Luminosità: le forme vengono percepite per contrasto. I rettangoli grigi hanno tinte piatte, ma sembrano sfumati perché nei lati a contatto si percepisce un contrasto maggiore. La luce mette in evidenza le forme e attira l’attenzione, come ben sanno i registi teatrali.
Movimento: sequenze di immagini, forme allungate danno l’illusione del movimento. La freccia lunga sembra più “veloce” di quella corta. Il carattere tondo è meno veloce di quello corsivo. I tre rettangoli sono percepiti come un solo rettangolo che ruota verso destra.
Disposizione. Gli stessi oggetti vengono percepiti in modo diverso, a seconda di come si dispongono nel campo rettangolare. Diciamo che le forme stanno in alto se si trovano nella parte superiore del campo, sono stabili se sono attaccate ai bordi, sono fluttuanti se sono staccate, pesanti se stanno in basso, leggere se “volano”, in equilibrio stabile se poggiano con tutta la base, instabile se poggiano solo con un punto.
Gradiente. Il gradiente è il mutamento graduale di forme, colori, luce. Il primo gradiente dal rosso al verde dà l’impressione di un cilindro. La texture con la trama che diventa sempre più piccola viene percepita come se si allontanasse. La percezione del gradiente contribuisce all’illusione prospettica, lineare se le forme si riducono in base a linee che convergono verso l’orizzonte, aerea se i colori sono sempre più chiari e meno saturi e danno la sensazione della lontananza per la differente quantità di aria che c’è fra le cose più vicine e quelle più lontane.
Forme forti: forme molto riconoscibili come triangoli, quadrati, cerchi, croci, frecce, simmetrie, struttura del volto e del corpo umano.
Forme deboli: tutta la varietà di forme irregolari, complesse, dalle nuvole ai capelli, o poco nitide.
Forme aperte: forme che si aprono verso l’esterno, come un fiore che sboccia, o una mano che saluta, che dà o che prende.
Forme chiuse: forme racchiuse nel loro involucro e separate dall’ambiente, come il bocciolo di un fiore, o una mano chiusa a pugno per tenere o per colpire.
La testa umana ha una forma chiusa dietro, per proteggere il cervello, e aperta davanti, per comunicare. Il molti casi apertura o chiusura delle forme corrisponde a funzioni di relazione o di difesa.
Pattern: è uno schema, una struttura che sostiene e organizza gli elementi di un’immagine. E’ gerarchico se un elemento prevale su tutti gli altri, atonale se nessun elemento prevale, come in una texture. Ulteriori pattern possono essere a piramide, ad albero, a stella, a rete.
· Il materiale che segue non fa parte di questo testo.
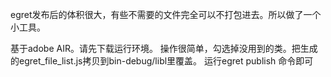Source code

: ﻿egret发布后的体积很大，有些不需要的文件完全可以不打包进去。所以做了一个小工具。

基于adobe AIR。请先下载运行环境。
操作很简单，勾选掉没用到的类。把生成的egret_file_list.js拷贝到bin-debug/libl里覆盖。
运行egret publish 命令即可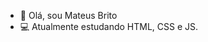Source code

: - 👋 Olá, sou Mateus Brito
- 💻 Atualmente estudando HTML, CSS e JS.


<!---
MateusBrito1/MateusBrito1 is a ✨ special ✨ repository because its `README.md` (this file) appears on your GitHub profile.
You can click the Preview link to take a look at your changes.
--->
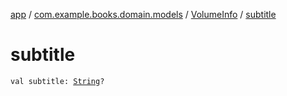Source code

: [app](../../index.md) / [com.example.books.domain.models](../index.md) / [VolumeInfo](index.md) / [subtitle](./subtitle.md)

# subtitle

`val subtitle: `[`String`](https://kotlinlang.org/api/latest/jvm/stdlib/kotlin/-string/index.html)`?`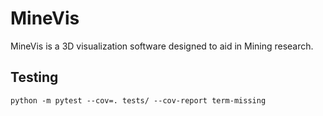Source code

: # MineVis

MineVis is a 3D visualization software designed to aid in Mining research.

## Testing

`python -m pytest --cov=. tests/ --cov-report term-missing`

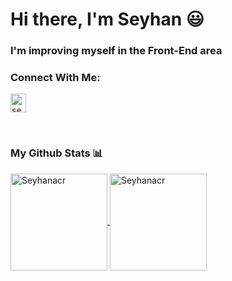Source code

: # Hi there, I'm Seyhan 😃
### I'm improving myself in the Front-End area 
### Connect With Me:
<p align="left">
<a href="https://seyhan-acar-5b8947186/" target="blank">
<img align="center" src="https://raw.githubusercontent.com/rahuldkjain/github-profile-readme-generator/master/src/images/icons/Social/linked-in-alt.svg" alt="seyhanacar" height="30" width="25" /></a>
 </p>
</a>
<br>

### My Github Stats 📊 <br>

<a href="https://github.com/Seyhanacr">
  <img height="155em" align="center" src="https://github-readme-stats.vercel.app/api?username=Seyhanacr&show_icons=true&locale=en&theme=algolia&include_all_commits=true&count_private=true" alt="Seyhanacr"/>
  <img height="155em" align="center" src="https://github-readme-stats.vercel.app/api/top-langs?username=Seyhanacr&show_icons=true&locale=en&layout=compact&langs_count=8&theme=algolia" alt="Seyhanacr"/>
</a>
 
</a>

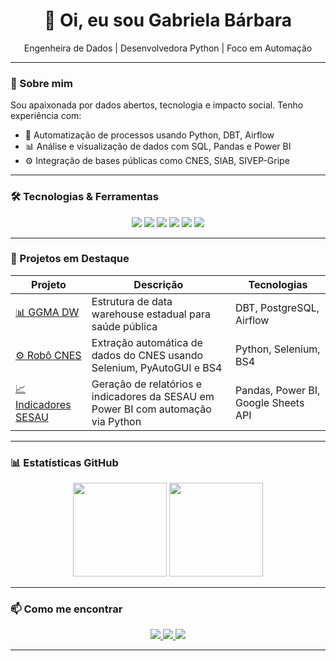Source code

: <h1 align="center">👋 Oi, eu sou Gabriela Bárbara</h1>

<p align="center">
  Engenheira de Dados | Desenvolvedora Python | Foco em Automação
</p>

---

### 🚀 Sobre mim

Sou apaixonada por dados abertos, tecnologia e impacto social. Tenho experiência com:
- 🔄 Automatização de processos usando Python, DBT, Airflow
- 📊 Análise e visualização de dados com SQL, Pandas e Power BI
- ⚙️ Integração de bases públicas como CNES, SIAB, SIVEP-Gripe

---

### 🛠️ Tecnologias & Ferramentas

<div align="center">
  <img src="https://img.shields.io/badge/-Python-3776AB?style=flat&logo=python&logoColor=white" />
  <img src="https://img.shields.io/badge/-SQL-4479A1?style=flat&logo=postgresql&logoColor=white" />
  <img src="https://img.shields.io/badge/-Airflow-017CEE?style=flat&logo=apache-airflow&logoColor=white" />
  <img src="https://img.shields.io/badge/-DBT-FF694B?style=flat&logo=dbt&logoColor=white" />
  <img src="https://img.shields.io/badge/-Power BI-F2C811?style=flat&logo=powerbi&logoColor=black" />
  <img src="https://img.shields.io/badge/-GitHub-181717?style=flat&logo=github&logoColor=white" />
</div>

---

### 📌 Projetos em Destaque

| Projeto | Descrição | Tecnologias |
|--------|------------|-------------|
| [📊 GGMA DW](https://github.com/NGI-SECOGE-SESAU/database_ggma) | Estrutura de data warehouse estadual para saúde pública | DBT, PostgreSQL, Airflow |
| [⚙️ Robô CNES](https://github.com/NGI-SECOGE-SESAU/robot_cnes) | Extração automática de dados do CNES usando Selenium, PyAutoGUI e BS4| Python, Selenium, BS4 |
| [📈 Indicadores SESAU](https://github.com/NGI-SECOGE-SESAU/indicadores_sesau) | Geração de relatórios e indicadores da SESAU em Power BI com automação via Python | Pandas, Power BI, Google Sheets API |

---

### 📊 Estatísticas GitHub

<p align="center">
  <img src="https://github-readme-stats.vercel.app/api?username=gabrielabarbara1&show_icons=true&theme=radical" height="150"/>
  <img src="https://github-readme-stats.vercel.app/api/top-langs/?username=gabrielabarbara1&layout=compact&theme=radical" height="150"/>
</p>

---

### 📫 Como me encontrar

<div align="center">
  <a href="mailto:gabrielapcosta13@icloud.com">
    <img src="https://img.shields.io/badge/-Email-D14836?style=flat&logo=gmail&logoColor=white"/>
  </a>
  <a href="https://www.linkedin.com/in/gabriela-barbara-dev/">
    <img src="https://img.shields.io/badge/-LinkedIn-0077B5?style=flat&logo=linkedin&logoColor=white"/>
  </a>
  <a href="https://github.com/gabrielabarbara1">
    <img src="https://img.shields.io/badge/-GitHub-181717?style=flat&logo=github&logoColor=white"/>
  </a>
</div>

---

<p align="center">
</p>
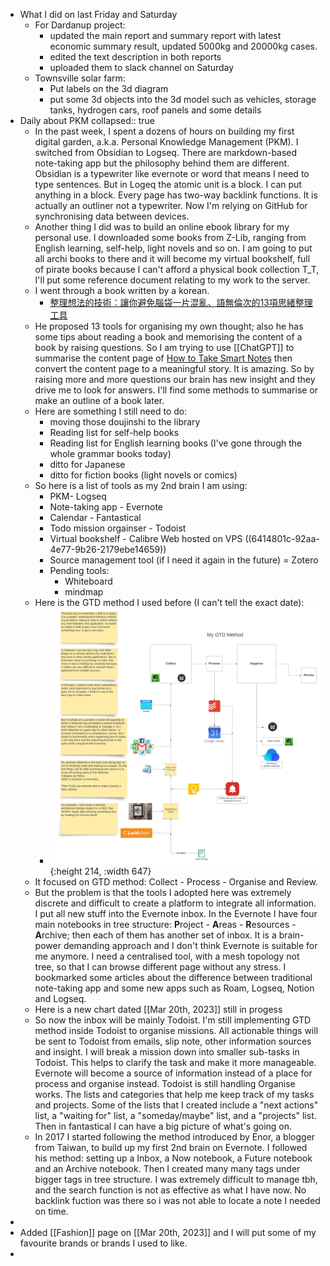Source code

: - What I did on last Friday and Saturday
	- For Dardanup project:
		- updated the main report and summary report with latest economic summary result, updated 5000kg and 20000kg cases.
		- edited the text description in both reports
		- uploaded them to slack channel on Saturday
	- Townsville solar farm:
		- Put labels on the 3d diagram
		- put some 3d objects into the 3d model such as vehicles, storage tanks, hydrogen cars, roof panels and some details
- Daily about PKM
  collapsed:: true
	- In the past week, I spent a dozens of hours on building my first digital garden, a.k.a. Personal Knowledge Management (PKM). I switched from Obsidian to Logseq. There are markdown-based note-taking app but the philosophy behind them are different. Obsidian is a typewriter like evernote or word that means I need to type sentences. But in Logeq the atomic unit is a block. I can put anything in a block. Every page has two-way backlink functions. It is actually an outliner not a typewriter. Now I'm relying on GitHub for synchronising data between devices.
	- Another thing I did was to build an online ebook library for my personal use. I downloaded some books from Z-Lib, ranging from English learning, self-help, light novels and so on. I am going to put all archi books to there and it will become my virtual bookshelf, full of pirate books because I can't afford a physical book collection T_T, I'll put some reference document relating to my work to the server.
	- I went through a book written by a korean.
		- [整理想法的技術：讓你避免腦袋一片混亂、語無倫次的13項思緒整理工具](http://mikosuisui.xyz:8083/book/53)
	- He proposed 13 tools for organising my own thought; also he has some tips about reading a book and memorising the content of a book by raising questions. So I am trying to use [[ChatGPT]] to summarise the content page of [How to Take Smart Notes](http://mikosuisui.xyz:8083/book/50) then convert the content page to a meaningful story. It is amazing. So by raising more and more questions our brain has new insight and they drive me to look for answers. I'll find some methods to summarise or make an outline of a book later.
	- Here are something I still need to do:
		- moving those doujinshi to the library
		- Reading list for self-help books
		- Reading list for English learning books (I've gone through the whole grammar books today)
		- ditto for Japanese
		- ditto for fiction books (light novels or comics)
	- So here is a list of tools as my 2nd brain I am using:
		- PKM- Logseq
		- Note-taking app - Evernote
		- Calendar - Fantastical
		- Todo mission orgainser - Todoist
		- Virtual bookshelf - Calibre Web hosted on VPS ((6414801c-92aa-4e77-9b26-2179ebe14659))
		- Source management tool (if I need it again in the future) = Zotero
		- Pending tools:
			- Whiteboard
			- mindmap
	- Here is the GTD method I used before (I can't tell the exact date):
		- ![GTD Flowchart.png](../assets/GTD_Flowchart_1679246151867_0.png){:height 214, :width 647}
	- It focused on GTD method: Collect - Process - Organise and Review.
	- But the problem is that the tools I adopted here was extremely discrete and difficult to create a platform to integrate all information. I put all new stuff into the Evernote inbox. In the Evernote I have four main notebooks in tree structure: **P**roject - **A**reas - **R**esources - **A**rchive; then each of them has another set of inbox. It is a brain-power demanding approach and I don't think Evernote is suitable for me anymore. I need a centralised tool, with a mesh topology not tree, so that I can browse different page without any stress. I bookmarked some articles about the difference between traditional note-taking app and some new apps such as Roam, Logseq, Notion and Logseq.
	- Here is a new chart dated [[Mar 20th, 2023]] still in progess
	- So now the inbox will be mainly Todoist. I'm still implementing GTD method inside Todoist to organise missions. All actionable things will be sent to Todoist from emails, slip note, other information sources and insight. I will break a mission down into smaller sub-tasks in Todoist. This helps to clarify the task and make it more manageable. Evernote will become a source of information instead of a place for process and organise instead. Todoist is still handling Organise works. The lists and categories that help me keep track of my tasks and projects. Some of the lists that I  created include a "next actions" list, a "waiting for" list, a "someday/maybe" list, and a "projects" list. Then in fantastical I can have a big picture of what's going on.
	- In 2017 I started following the method introduced by Enor, a blogger from Taiwan, to build up my first 2nd brain on Evernote. I followed his method: setting up a Inbox, a Now notebook, a Future notebook and an Archive notebook. Then I created many many tags under bigger tags in tree structure. I was extremely difficult to manage tbh, and the search function is not as effective as what I have now. No backlink fuction was there so i was not able to locate a note I needed on time.
-
- Added [[Fashion]] page on [[Mar 20th, 2023]] and I will put some of my favourite brands or brands I used to like.
-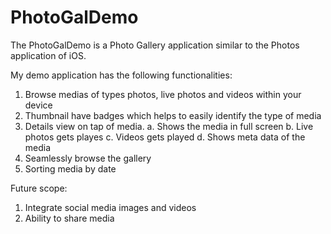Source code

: # PhotoGalDemo

The PhotoGalDemo is a Photo Gallery application similar to the Photos application of iOS. 

My demo application has the following functionalities:
1. Browse medias of types photos, live photos and videos within your device
2. Thumbnail have badges which helps to easily identify the type of media
3. Details view on tap of media. 
    a. Shows the media in full screen
    b. Live photos gets playes
    c. Videos gets played
    d. Shows meta data of the media
4. Seamlessly browse the gallery
5. Sorting media by date

Future scope:
1. Integrate social media images and videos
2. Ability to share media
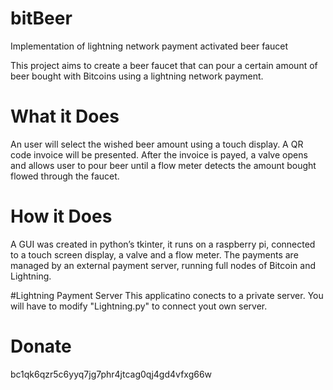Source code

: # bitBeer
Implementation of lightning network payment activated beer faucet

This project aims to create a beer faucet that can pour a certain amount of beer bought with Bitcoins using a lightning network payment.

# What it Does
An user will select the wished beer amount using a touch display. A QR code invoice will be presented. After the invoice is payed, a valve opens and allows user to pour beer until a flow meter detects the amount bought flowed through the faucet.

# How it Does
A GUI was created in python’s tkinter, it runs on a raspberry pi, connected to a touch screen display, a valve and a flow meter.
The payments are managed by an external payment server, running full nodes of Bitcoin and Lightning.

#Lightning Payment Server
This applicatino conects to a private server. You will have to modify "Lightning.py" to connect yout own server.

# Donate
bc1qk6qzr5c6yyq7jg7phr4jtcag0qj4gd4vfxg66w

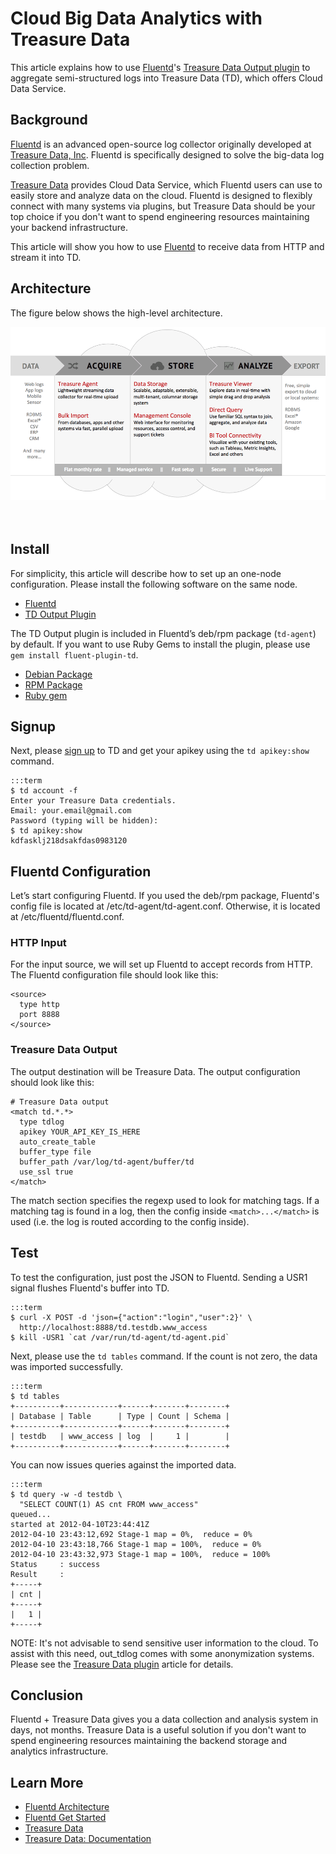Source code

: # Cloud Big Data Analytics with Treasure Data

This article explains how to use [Fluentd](http://fluentd.org/)'s [Treasure Data Output plugin](http://github.com/treasure-data/fluent-plugin-td/) to aggregate semi-structured logs into Treasure Data (TD), which offers Cloud Data Service.

## Background

[Fluentd](http://fluentd.org/) is an advanced open-source log collector originally developed at [Treasure Data, Inc](http://www.treasuredata.com/). Fluentd is specifically designed to solve the big-data log collection problem.

[Treasure Data](http://www.fluentd.org/treasuredata) provides Cloud Data Service, which Fluentd users can use to easily store and analyze data on the cloud. Fluentd is designed to flexibly connect with many systems via plugins, but Treasure Data should be your top choice if you don't want to spend engineering resources maintaining your backend infrastructure.

This article will show you how to use [Fluentd](http://fluentd.org/) to receive data from HTTP and stream it into TD.

## Architecture

The figure below shows the high-level architecture.

<center>
<img width="600" src="/images/treasuredata_architecture.png" />
</center><br /><br />

## Install

For simplicity, this article will describe how to set up an one-node configuration. Please install the following software on the same node.

* [Fluentd](http://fluentd.org/) 
* [TD Output Plugin](https://github.com/treasure-data/fluent-plugin-td)

The TD Output plugin is included in Fluentd’s deb/rpm package (`td-agent`) by default. If you want to use Ruby Gems to install the plugin, please use `gem install fluent-plugin-td`.

* [Debian Package](install-by-deb)
* [RPM Package](install-by-rpm)
* [Ruby gem](install-by-gem)

## Signup

Next, please [sign up](https://console.treasure-data.com/users/sign_up) to TD and get your apikey using the `td apikey:show` command.

    :::term
    $ td account -f
    Enter your Treasure Data credentials.
    Email: your.email@gmail.com
    Password (typing will be hidden):
    $ td apikey:show
    kdfasklj218dsakfdas0983120

## Fluentd Configuration

Let’s start configuring Fluentd. If you used the deb/rpm package, Fluentd's config file is located at /etc/td-agent/td-agent.conf. Otherwise, it is located at /etc/fluentd/fluentd.conf.

### HTTP Input

For the input source, we will set up Fluentd to accept records from HTTP. The Fluentd configuration file should look like this:

    <source>
      type http
      port 8888
    </source>

### Treasure Data Output

The output destination will be Treasure Data. The output configuration should look like this:

    # Treasure Data output
    <match td.*.*>
      type tdlog
      apikey YOUR_API_KEY_IS_HERE
      auto_create_table
      buffer_type file
      buffer_path /var/log/td-agent/buffer/td
      use_ssl true
    </match>

The match section specifies the regexp used to look for matching tags. If a matching tag is found in a log, then the config inside `<match>...</match>` is used (i.e. the log is routed according to the config inside).

## Test

To test the configuration, just post the JSON to Fluentd. Sending a USR1 signal flushes Fluentd's buffer into TD.

    :::term
    $ curl -X POST -d 'json={"action":"login","user":2}' \
      http://localhost:8888/td.testdb.www_access
    $ kill -USR1 `cat /var/run/td-agent/td-agent.pid`

Next, please use the `td tables` command. If the count is not zero, the data was imported successfully.

    :::term
    $ td tables
    +----------+------------+------+-------+--------+
    | Database | Table      | Type | Count | Schema |
    +----------+------------+------+-------+--------+
    | testdb   | www_access | log  |     1 |        |
    +----------+------------+------+-------+--------+

You can now issues queries against the imported data.

    :::term
    $ td query -w -d testdb \
      "SELECT COUNT(1) AS cnt FROM www_access"
    queued...
    started at 2012-04-10T23:44:41Z
    2012-04-10 23:43:12,692 Stage-1 map = 0%,  reduce = 0%
    2012-04-10 23:43:18,766 Stage-1 map = 100%,  reduce = 0%
    2012-04-10 23:43:32,973 Stage-1 map = 100%,  reduce = 100%
    Status     : success
    Result     :
    +-----+
    | cnt |
    +-----+
    |   1 |
    +-----+

NOTE: It's not advisable to send sensitive user information to the cloud. To assist with this need, out_tdlog comes with some anonymization systems. Please see the <a href="http://github.com/treasure-data/fluent-plugin-td/">Treasure Data plugin</a> article for details.

## Conclusion

Fluentd + Treasure Data gives you a data collection and analysis system in days, not months. Treasure Data is a useful solution if you don't want to spend engineering resources maintaining the backend storage and analytics infrastructure.

## Learn More

* [Fluentd Architecture](architecture)
* [Fluentd Get Started](quickstart)
* [Treasure Data](http://www.fluentd.org/treasuredata)
* [Treasure Data: Documentation](http://docs.treasuredata.com/)
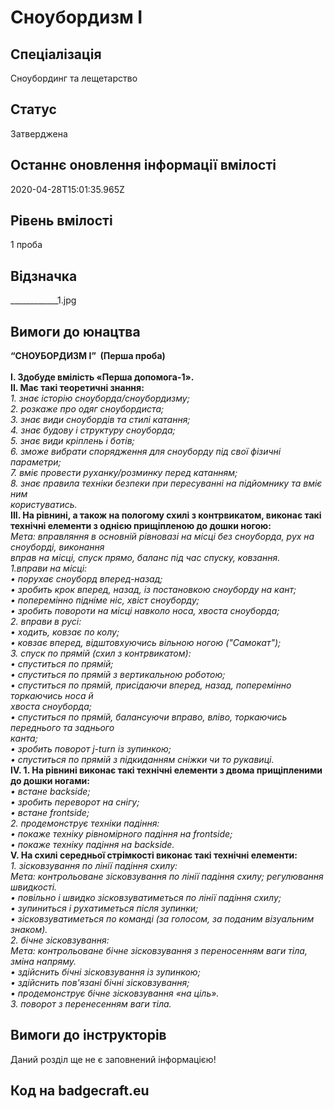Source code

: # Сноубордизм І

## Спеціалізація

Сноубординг та лещетарство

## Статус

Затверджена

## Останнє оновлення інформації вмілості

2020-04-28T15:01:35.965Z

## Рівень вмілості

1 проба

## Відзначка

____________1.jpg

## Вимоги до юнацтва

<div><b>“СНОУБОРДИЗМ І” &nbsp;(Перша проба)<br><br></b></div><div><b>І. Здобуде вмілість «Перша допомога-1».</b></div><div><b>ІІ. Має такі теоретичні знання:</b></div><div><i>1. знає історію сноуборда/сноубордизму;</i></div><div><i>2. розкаже про одяг сноубордиста;</i></div><div><i>3. знає види сноубордів та стилі катання;</i></div><div><i>4. знає будову і структуру сноуборда;</i></div><div><i>5. знає види кріплень і ботів;</i></div><div><i>6. зможе вибрати спорядження для сноуборду під свої фізичні параметри;</i></div><div><i>7. вміє провести руханку/розминку перед катанням;</i></div><div><i>8. знає правила техніки безпеки при пересуванні на підйомнику та вміє ним</i></div><div><i>користуватись.</i></div><div><b>ІІІ. На рівнині, а також на пологому схилі з контрвикатом, виконає такі технічні елементи з однією прищіпленою до дошки ногою:</b></div><div><i>Мета: вправляння в основній рівновазі на місці без сноуборда, рух на сноуборді, виконання</i></div><div><i>вправ на місці, спуск прямо, баланс під час спуску, ковзання.</i></div><div><i>1.вправи на місці:</i></div><div><i>• порухає сноуборд вперед-назад;</i></div><div><i>• зробить крок вперед, назад, із постановкою сноуборду на кант;</i></div><div><i>• поперемінно підніме ніс, хвіст сноуборду;</i></div><div><i>• зробить повороти на місці навколо носа, хвоста сноуборда;</i></div><div><i>2. вправи в русі:</i></div><div><i>• ходить, ковзає по колу;</i></div><div><i>• ковзає вперед, відштовхуючись вільною ногою ("Самокат");</i></div><div><i>3. спуск по прямій (схил з контрвикатом):</i></div><div><i>• спуститься по прямій;</i></div><div><i>• спуститься по прямій з вертикальною роботою;</i></div><div><i>• спуститься по прямій, присідаючи вперед, назад, поперемінно торкаючись носа й</i></div><div><i>хвоста сноуборда;</i></div><div><i>• спуститься по прямій, балансуючи вправо, вліво, торкаючись переднього та заднього</i></div><div><i>канта;</i></div><div><i>• зробить поворот j-turn із зупинкою;</i></div><div><i>• спуститься по прямій з підкиданням сніжки чи то рукавиці.</i></div><div><b>ІV. 1. На рівнині виконає такі технічні елементи з двома прищіпленими до дошки ногами:</b><br></div><div><i>• встане backside;</i></div><div><i>• зробить переворот на снігу;</i></div><div><i>• встане frontside;</i></div><div><i>2. продемонструє техніки падіння:</i></div><div><i>• покаже техніку рівномірного падіння на frontside;</i></div><div><i>• покаже техніку падіння на backside.</i></div><div><b>V. На схилі середньої стрімкості виконає такі технічні елементи:</b></div><div><i>1. зісковзування по лінії падіння схилу:</i></div><div><i>Мета: контрольоване зісковзування по лінії падіння схилу; регулювання швидкості.</i></div><div><i>• повільно і швидко зісковзуватиметься по лінії падіння схилу;</i></div><div><i>• зупиниться і рухатиметься після зупинки;</i></div><div><i>• зісковзуватиметься по команді (за голосом, за поданим візуальним знаком).</i></div><div><i>2. бічне зісковзування:</i></div><div><i>Мета: контрольоване бічне зісковзування з переносенням ваги тіла, зміна напряму.</i></div><div><i>• здійснить бічні зісковзування із зупинкою;</i></div><div><i>• здійснить пов'язані бічні зісковзування;</i></div><div><i>• продемонструє бічне зісковзування «на ціль».</i></div><div><i>3. поворот з перенесенням ваги тіла.</i></div>

## Вимоги до інструкторів

Даний розділ ще не є заповнений інформацією!

## Код на badgecraft.eu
Nitidezza: la percezione di nitidezza dipende dalla quantità di informazioni visive all’interno della figura (risolvenza) e dall’acutezza dei contorni, ossia del profilo di contatto tra figura e sfondo (acutanza). In una immagine basta un solo elemento nitido per assumere il ruolo di figura di fronte a tutti gli altri elementi non nitidi che assumono il ruolo di sfondo. Questo avviene perché rivolgiamo la visione centrale, più nitida di quella laterale, verso il punto o la figura che più ci interessano se osserviamo la realtà, verso il punto più nitido se guardiamo un’immagine.
Tutte queste caratteristiche percettive si presentano raramente da sole, più spesso si combinano in base alla complessità dell’esperienza percettiva in cui siamo coinvolti. La visione di un campo di papaveri per esempio contiene la persistenza delle forme e dei colori (i papaveri rossi), la texture col gradiente che si riduce, la prospettiva aerea con i colori che sbiadiscono allontanandosi, il fiore in primo piano che fa da figura e tutto il resto che fa da sfondo, il pattern gerarchico col grande fiore che predomina, il pattern atonale con tutti gli altri papaveri. A tutto questo si aggiunge lo stato emotivo che predispone alla curiosità e alla scoperta, o alla paura e alla fuga, o all’aggressività, o alla placida contemplazione.